Task description: Your answer should consist of each line from the data below that contains "char".

____________________

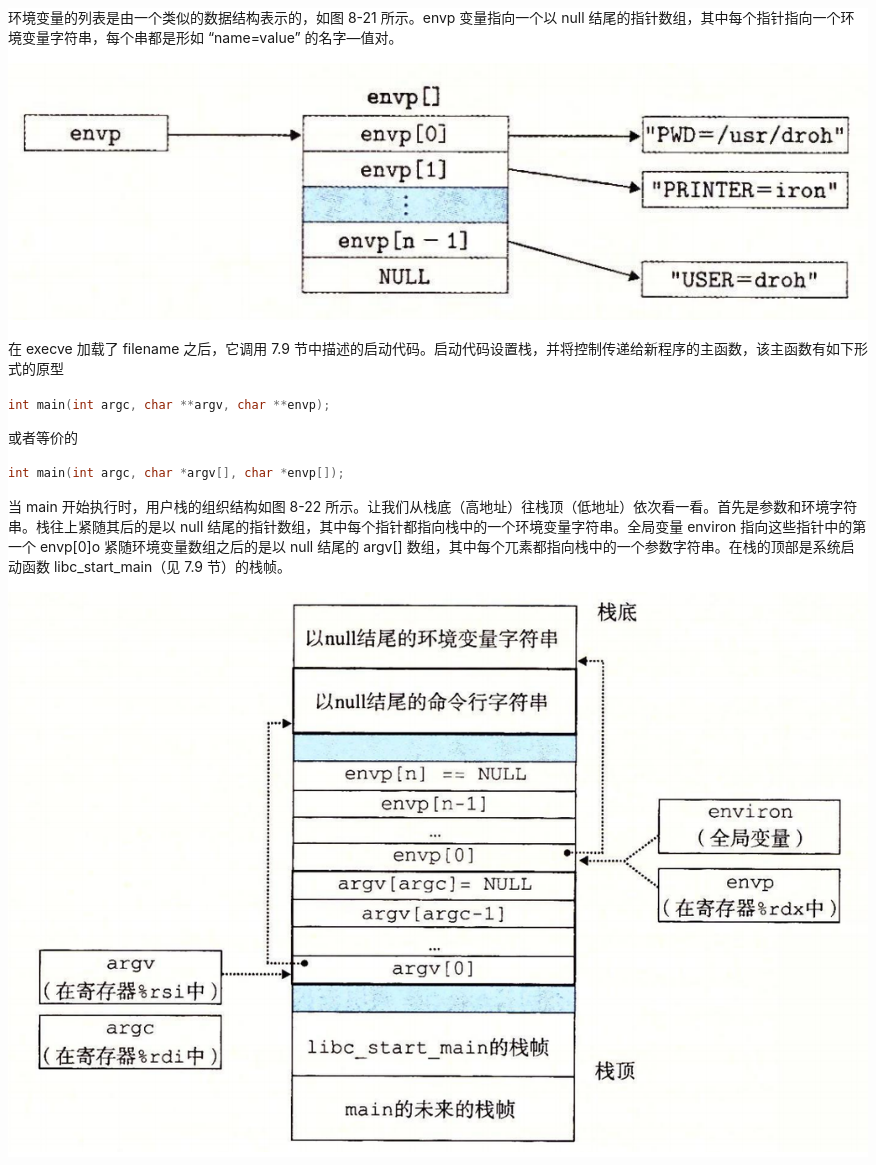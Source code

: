 环境变量的列表是由一个类似的数据结构表示的，如图 8-21 所示。envp 变量指向一个以 null 结尾的指针数组，其中每个指针指向一个环境变量字符串，每个串都是形如 “name=value” 的名字—值对。

![&#x56FE; 8-21 &#x73AF;&#x5883;&#x53D8;&#x91CF;&#x5217;&#x8868;&#x7684;&#x7EC4;&#x7EC7;&#x7ED3;&#x6784;](../../.gitbook/assets/0821-huan-jing-bian-liang-lie-biao-de-zu-zhi-jie-gou-.png)

在 execve 加载了 filename 之后，它调用 7.9 节中描述的启动代码。启动代码设置栈，并将控制传递给新程序的主函数，该主函数有如下形式的原型

```c
int main(int argc, char **argv, char **envp);
```

或者等价的

```c
int main(int argc, char *argv[], char *envp[]);
```

当 main 开始执行时，用户栈的组织结构如图 8-22 所示。让我们从栈底（高地址）往栈顶（低地址）依次看一看。首先是参数和环境字符串。栈往上紧随其后的是以 null 结尾的指针数组，其中每个指针都指向栈中的一个环境变量字符串。全局变量 environ 指向这些指针中的第一个 envp\[0\]o 紧随环境变量数组之后的是以 null 结尾的 argv\[\] 数组，其中每个兀素都指向栈中的一个参数字符串。在栈的顶部是系统启动函数 libc\_start\_main（见 7.9 节）的栈帧。

![&#x56FE; 8-22 &#x4E00;&#x4E2A;&#x65B0;&#x7A0B;&#x5E8F;&#x5F00;&#x59CB;&#x65F6;&#xFF0C;&#x7528;&#x6237;&#x6808;&#x7684;&#x5178;&#x578B;&#x7EC4;&#x7EC7;&#x7ED3;&#x6784;](../../.gitbook/assets/0822-yi-ge-xin-cheng-xu-kai-shi-shi-yong-hu-zhan-de-dian-xing-zu-zhi-jie-gou-.png)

____________________

Response to this task:
int main(int argc, char **argv, char **envp);
int main(int argc, char *argv[], char *envp[]);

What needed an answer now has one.